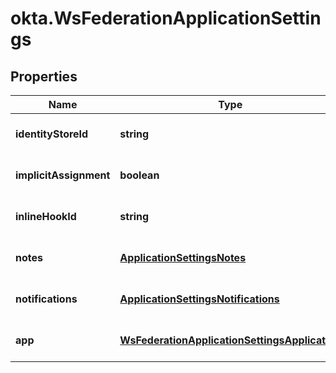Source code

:# okta.WsFederationApplicationSettings

## Properties

Name | Type | Description | Notes
------------ | ------------- | ------------- | -------------
**identityStoreId** | **string** |  | [optional] [default to undefined]
**implicitAssignment** | **boolean** |  | [optional] [default to undefined]
**inlineHookId** | **string** |  | [optional] [default to undefined]
**notes** | [**ApplicationSettingsNotes**](ApplicationSettingsNotes.md) |  | [optional] [default to undefined]
**notifications** | [**ApplicationSettingsNotifications**](ApplicationSettingsNotifications.md) |  | [optional] [default to undefined]
**app** | [**WsFederationApplicationSettingsApplication**](WsFederationApplicationSettingsApplication.md) |  | [optional] [default to undefined]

→ **Exercise aim**
Everything in the preceding material must be transcribed exactly, except the images.

→ **Response area**
Source code

:# okta.WsFederationApplicationSettings

## Properties

Name | Type | Description | Notes
------------ | ------------- | ------------- | -------------
**identityStoreId** | **string** |  | [optional] [default to undefined]
**implicitAssignment** | **boolean** |  | [optional] [default to undefined]
**inlineHookId** | **string** |  | [optional] [default to undefined]
**notes** | [**ApplicationSettingsNotes**](ApplicationSettingsNotes.md) |  | [optional] [default to undefined]
**notifications** | [**ApplicationSettingsNotifications**](ApplicationSettingsNotifications.md) |  | [optional] [default to undefined]
**app** | [**WsFederationApplicationSettingsApplication**](WsFederationApplicationSettingsApplication.md) |  | [optional] [default to undefined]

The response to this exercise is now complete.